Here we go class, pay attention now!So, you write this 10 sentence paragraph and you are feeling proud of yourself, then you go back and read the paragraph. You realize that this paragraph is plain, boring, lacking, uninspiring.. You get the idea, it sucks. What seemed like a beautifully written, deep thought provoking, or action packed paragraph in your mind, is dull.
But turn that frown upside down! That is where personification comes in to the rescue! This paragraph should not be trashed; rather it should just be tweaked is all. So do not let it get you down, this is a vital step in the wonderful writing process! We have the story in our minds, we can see it perfectly, but it is more about getting other’s to see it.
Now let us energize that dead paragraph, are you ready? Follow along now kids! Personification is basically where you, as the writer, take an lifeless, inanimate object (your text) and give it active, sometimes human traits. I know it may sound confusing, so that is why I am going to give you an example, to better help you understand.
The sunset on the hills. This sentence is to the point, but very .. dead and boring. Let us bring it to life!
The vast sky lite up with hues of color, as the orange orb kissed the rolling hills.Now that is a little better isn’t it? Sure it is longer, but it brings out more emotion, more energy. The before sentence was just lying dull and lifeless on the paper, now it has been brought to life by adding a few descriptive words, adjectives.
Now that is not to say that you should be cramming adjectives in every sentence you write. Then you will be TELLING the reader what something is like, not SHOWING them what it is like. There is a difference in Personification and using adjectives. When you apply personification, as opposed to a bunch of adjectives, you are giving the setting of your writing human characteristics. A human can better relate to human characteristics. Personifications are powerful, you may not see them when you are reading something, but they are there and it makes you want to keep reading.

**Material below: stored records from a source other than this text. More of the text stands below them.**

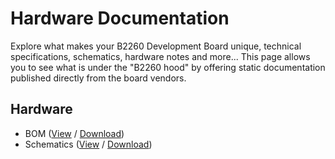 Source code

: # Hardware Documentation

Explore what makes your B2260  Development Board unique, technical specifications, schematics, hardware notes and more... This page allows you to see what is under the "B2260 hood" by offering static documentation published directly from the board vendors.

## Hardware

- BOM ([View]() / [Download]())
- Schematics ([View]() / [Download]())
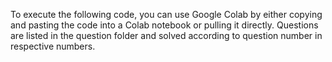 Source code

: To execute the following code, you can use Google Colab by either copying and pasting the code into a Colab notebook or pulling it directly.
Questions are listed in the question folder and solved according to question number in respective numbers.
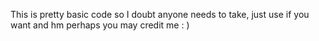 This is pretty basic code so I doubt anyone needs to take, just use if you want and hm perhaps you may credit me : )

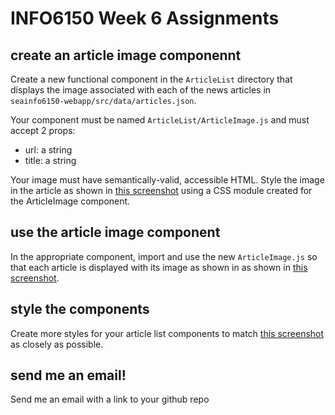 # INFO6150 Week 6 Assignments

## create an article image componennt
Create a new functional component in the `ArticleList` directory that displays the image associated with each of the news articles in `seainfo6150-webapp/src/data/articles.json`.

Your component must be named `ArticleList/ArticleImage.js` and must accept 2 props:

* url: a string
* title: a string

Your image must have semantically-valid, accessible HTML. Style the image in the article as shown in <a href="./week-6-list-screenshot.png">this screenshot</a> using a CSS module created for the ArticleImage component.

## use the article image component
In the appropriate component, import and use the new `ArticleImage.js` so that each article is displayed with its image as shown in as shown in <a href="./week-6-list-screenshot.png">this screenshot</a>.

## style the components
Create more styles for your article list components to match <a href="./week-6-list-screenshot.png">this screenshot</a> as closely as possible.

## send me an email!
Send me an email with a link to your github repo
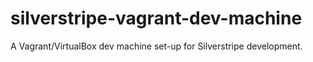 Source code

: # silverstripe-vagrant-dev-machine
A Vagrant/VirtualBox dev machine set-up for Silverstripe development.

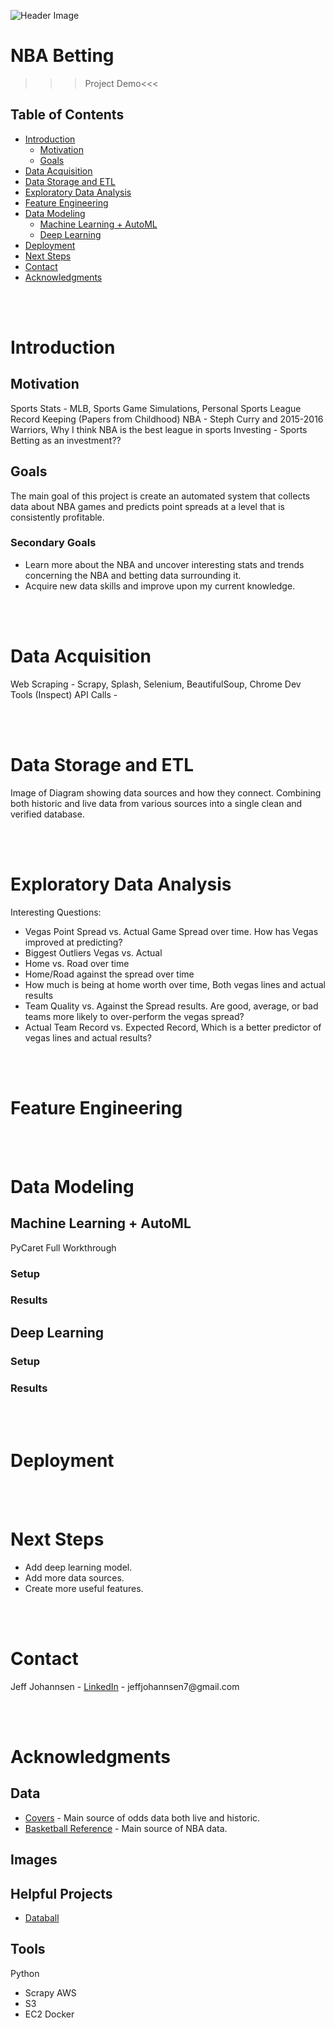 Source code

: ![Header Image](images/header_image.jpg)

# NBA Betting

>>>Project Demo<<<

## Table of Contents
* [Introduction](#Introduction)
    * [Motivation](#Motivation)
    * [Goals](#Goals)
* [Data Acquisition](#Data-Acquisition)
* [Data Storage and ETL](#Data-Storage-and-ETL)
* [Exploratory Data Analysis](#Exploratory-Data-Analysis)
* [Feature Engineering](#Feature-Engineering)
* [Data Modeling](#Data-Modeling)
    * [Machine Learning + AutoML](#Machine-Learning-+-AutoML)
    * [Deep Learning](#Deep-Learning)
* [Deployment](#Deployment)
* [Next Steps](#Next-Steps)
* [Contact](#Contact)
* [Acknowledgments](#Acknowledgments)

<br/><br/>

# Introduction

## Motivation

Sports Stats - MLB, Sports Game Simulations, Personal Sports League Record Keeping (Papers from Childhood)
NBA - Steph Curry and 2015-2016 Warriors, Why I think NBA is the best league in sports
Investing - Sports Betting as an investment??

## Goals

The main goal of this project is create an automated system that collects data about NBA games and predicts point spreads at a level that is consistently profitable.

### Secondary Goals

* Learn more about the NBA and uncover interesting stats and trends concerning the NBA and betting data surrounding it.
* Acquire new data skills and improve upon my current knowledge.

<br/><br/>

# Data Acquisition

Web Scraping - Scrapy, Splash, Selenium, BeautifulSoup, Chrome Dev Tools (Inspect)
API Calls - 

<br/><br/>

# Data Storage and ETL

Image of Diagram showing data sources and how they connect.
Combining both historic and live data from various sources into a single clean and verified database.

<br/><br/>

# Exploratory Data Analysis

Interesting Questions:
* Vegas Point Spread vs. Actual Game Spread over time. How has Vegas improved at predicting?
* Biggest Outliers Vegas vs. Actual
* Home vs. Road over time
* Home/Road against the spread over time
* How much is being at home worth over time, Both vegas lines and actual results
* Team Quality vs. Against the Spread results. Are good, average, or bad teams more likely to over-perform the vegas spread?
* Actual Team Record vs. Expected Record, Which is a better predictor of vegas lines and actual results?


<br/><br/>

# Feature Engineering

<br/><br/>

# Data Modeling

## Machine Learning + AutoML

PyCaret Full Workthrough

### Setup

### Results

## Deep Learning

### Setup

### Results

<br/><br/>

# Deployment

<br/><br/>

# Next Steps

* Add deep learning model.
* Add more data sources.
* Create more useful features.

<br/><br/>

# Contact

Jeff Johannsen - [LinkedIn](https://www.linkedin.com/in/jeffjohannsen/) - jeffjohannsen7<span>@gmail.</span>com

<br/><br/>

# Acknowledgments

## Data

* [Covers](https://www.covers.com/) - Main source of odds data both live and historic.
* [Basketball Reference](https://www.basketball-reference.com/) - Main source of NBA data.

## Images

## Helpful Projects

* [Databall](https://github.com/klane/databall)

## Tools

Python
* Scrapy
AWS
* S3
* EC2
Docker



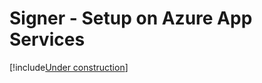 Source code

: ﻿# Signer - Setup on Azure App Services

[!include[Under construction](../../../includes/under-construction.md)]
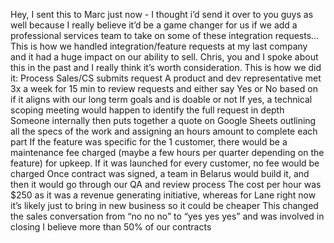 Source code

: Hey, I sent this to Marc just now - I thought i’d send it over to you guys as well because I really believe it’d be a game changer for us if we add a professional services team to take on some of these integration requests…  This is how we handled integration/feature requests at my last company and it had a huge impact on our ability to sell. Chris, you and I spoke about this in the past and I really think it’s worth consideration.
This is how we did it:
Process
Sales/CS submits request
A product and dev representative met 3x a week for 15 min to review requests and either say Yes or No based on if it aligns with our long term goals and is doable or not
If yes, a technical scoping meeting would happen to identify the full request in depth
Someone internally then puts together a quote on Google Sheets outlining all the specs of the work and assigning an hours amount to complete each part
If the feature was specific for the 1 customer, there would be a maintenance fee charged (maybe a few hours per quarter depending on the feature) for upkeep. If it was launched for every customer, no fee would be charged
Once contract was signed, a team in Belarus would build it, and then it would go through our QA and review process
The cost per hour was $250 as it was a revenue generating initiative, whereas for Lane right now it’s likely just to bring in new business so it could be cheaper
This changed the sales conversation from “no no no” to “yes yes yes” and was involved in closing I believe more than 50% of our contracts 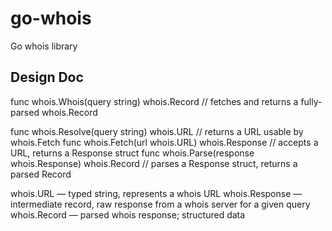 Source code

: # go-whois

Go whois library

## Design Doc

func whois.Whois(query string) whois.Record             // fetches and returns a fully-parsed whois.Record

func whois.Resolve(query string) whois.URL              // returns a URL usable by whois.Fetch
func whois.Fetch(url whois.URL) whois.Response          // accepts a URL, returns a Response struct
func whois.Parse(response whois.Response) whois.Record  // parses a Response struct, returns a parsed Record

whois.URL — typed string, represents a whois URL
whois.Response — intermediate record, raw response from a whois server for a given query
whois.Record — parsed whois response; structured data
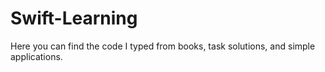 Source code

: # Swift-Learning
Here you can find the code I typed from books, task solutions, and simple applications.

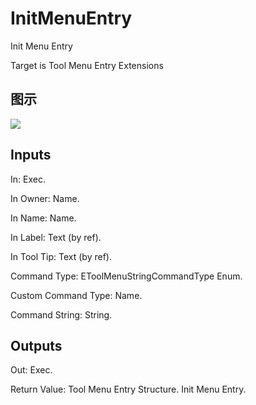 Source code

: # InitMenuEntry

Init Menu Entry

Target is Tool Menu Entry Extensions

## 图示

![]($-20221218-21134621.png)

## Inputs

In: Exec.

In Owner: Name.

In Name: Name.

In Label: Text (by ref).

In Tool Tip: Text (by ref).

Command Type: EToolMenuStringCommandType Enum.

Custom Command Type: Name.

Command String: String.  

## Outputs

Out: Exec.

Return Value: Tool Menu Entry Structure. Init Menu Entry.

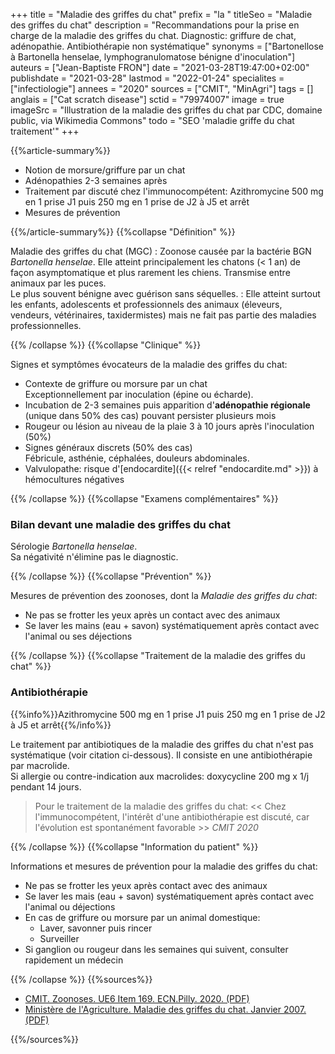 +++
title = "Maladie des griffes du chat"
prefix = "la "
titleSeo = "Maladie des griffes du chat"
description = "Recommandations pour la prise en charge de la maladie des griffes du chat. Diagnostic: griffure de chat, adénopathie. Antibiothérapie non systématique"
synonyms = ["Bartonellose à Bartonella henselae, lymphogranulomatose bénigne d'inoculation"]
auteurs = ["Jean-Baptiste FRON"]
date = "2021-03-28T19:47:00+02:00"
publishdate = "2021-03-28"
lastmod = "2022-01-24"
specialites = ["infectiologie"]
annees = "2020"
sources = ["CMIT", "MinAgri"]
tags = []
anglais = ["Cat scratch disease"]
sctid = "79974007"
image = true
imageSrc = "Illustration de la maladie des griffes du chat par CDC, domaine public, via Wikimedia Commons"
todo = "SEO 'maladie griffe du chat traitement'"
+++

{{%article-summary%}}

- Notion de morsure/griffure par un chat
- Adénopathies 2-3 semaines après
- Traitement par discuté chez l'immunocompétent: Azithromycine 500 mg en 1 prise J1 puis 250 mg en 1 prise de J2 à J5 et arrêt
- Mesures de prévention

{{%/article-summary%}}
{{%collapse "Définition" %}}

Maladie des griffes du chat (MGC)
: Zoonose causée par la bactérie BGN *Bartonella henselae*. Elle atteint principalement les chatons (< 1 an) de façon asymptomatique et plus rarement les chiens. Transmise entre animaux par les puces.  
Le plus souvent bénigne avec guérison sans séquelles.
: Elle atteint surtout les enfants, adolescents et professionnels des animaux (éleveurs, vendeurs, vétérinaires, taxidermistes) mais ne fait pas partie des maladies professionnelles.

{{% /collapse %}}
{{%collapse "Clinique" %}}

Signes et symptômes évocateurs de la maladie des griffes du chat:

- Contexte de griffure ou morsure par un chat  
  Exceptionnellement par inoculation (épine ou écharde).
- Incubation de 2-3 semaines puis apparition d'**adénopathie régionale** (unique dans 50% des cas) pouvant persister plusieurs mois
- Rougeur ou lésion au niveau de la plaie 3 à 10 jours après l'inoculation (50%)
- Signes généraux discrets (50% des cas)  
  Fébricule, asthénie, céphalées, douleurs abdominales.
- Valvulopathe: risque d'[endocardite]({{< relref "endocardite.md" >}}) à hémocultures négatives

{{% /collapse %}}
{{%collapse "Examens complémentaires" %}}

### Bilan devant une maladie des griffes du chat

Sérologie *Bartonella henselae*.  
Sa négativité n'élimine pas le diagnostic.

{{% /collapse %}}
{{%collapse "Prévention" %}}

Mesures de prévention des zoonoses, dont la *Maladie des griffes du chat*:

- Ne pas se frotter les yeux après un contact avec des animaux
- Se laver les mains (eau + savon) systématiquement après contact avec l'animal ou ses déjections

{{% /collapse %}}
{{%collapse "Traitement de la maladie des griffes du chat" %}}

### Antibiothérapie

{{%info%}}Azithromycine 500 mg en 1 prise J1 puis 250 mg en 1 prise de J2 à J5 et arrêt{{%/info%}}

Le traitement par antibiotiques de la maladie des griffes du chat n'est pas systématique (voir citation ci-dessous). Il consiste en une antibiothérapie par macrolide.  
Si allergie ou contre-indication aux macrolides: doxycycline 200 mg x 1/j pendant 14 jours.

> Pour le traitement de la maladie des griffes du chat: << Chez l'immunocompétent, l'intérêt d'une antibiothérapie est discuté, car l'évolution est spontanément favorable >> *CMIT 2020*

{{% /collapse %}}
{{%collapse "Information du patient" %}}

Informations et mesures de prévention pour la maladie des griffes du chat:

- Ne pas se frotter les yeux après contact avec des animaux
- Se laver les mais (eau + savon) systématiquement après contact avec l'animal ou déjections
- En cas de griffure ou morsure par un animal domestique:
  - Laver, savonner puis rincer
  - Surveiller
- Si ganglion ou rougeur dans les semaines qui suivent, consulter rapidement un médecin

{{% /collapse %}}
{{%sources%}}

- [CMIT. Zoonoses. UE6 Item 169. ECN.Pilly. 2020. (PDF)](https://www.infectiologie.com/UserFiles/File/formation/ecn-pilly-2020/ecn-2020-ue6-169-nb.pdf)
- [Ministère de l'Agriculture. Maladie des griffes du chat. Janvier 2007. (PDF)](https://agriculture.gouv.fr/telecharger/118893)

{{%/sources%}}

I am going to show you all a few more examples, I feel like you are not completely grasping the idea yet (if you are that’s great, if not it is okay!). The normal sentence
looks like these . The personification sentence
looks like this.
- The stars in the sky. The stars danced playfully in the black silky sky
- My life came to a stop. My life came to a screeching stop.
- The water rippled. The ripples danced upon the water’s surface.
Now are you getting the idea? It can be confusing at first, but you will get the hang of it. All you have to do is practice, and you will see that your writing is coming to life before your eyes!
So now that you know a little about personification, I think you should get out a piece of paper and try it out. I am sure you all are already using it in your writing and just have yet to realize that you are. But since you are reading this (at least I hope you are) your mind is starting to think about it now. So get out a piece of paper and let’s practice!
Below is a list of inanimate objects, they are lifeless, and it is your job to breathe life into them through utilizing personification.
- Rain
- Ball
- Shoe
- Sword
- Fire
- Stars
Feel free to post your personifications below, as well as any lingering questions you may have about the topic. I hope this topic has helped some of you with your writing/rping!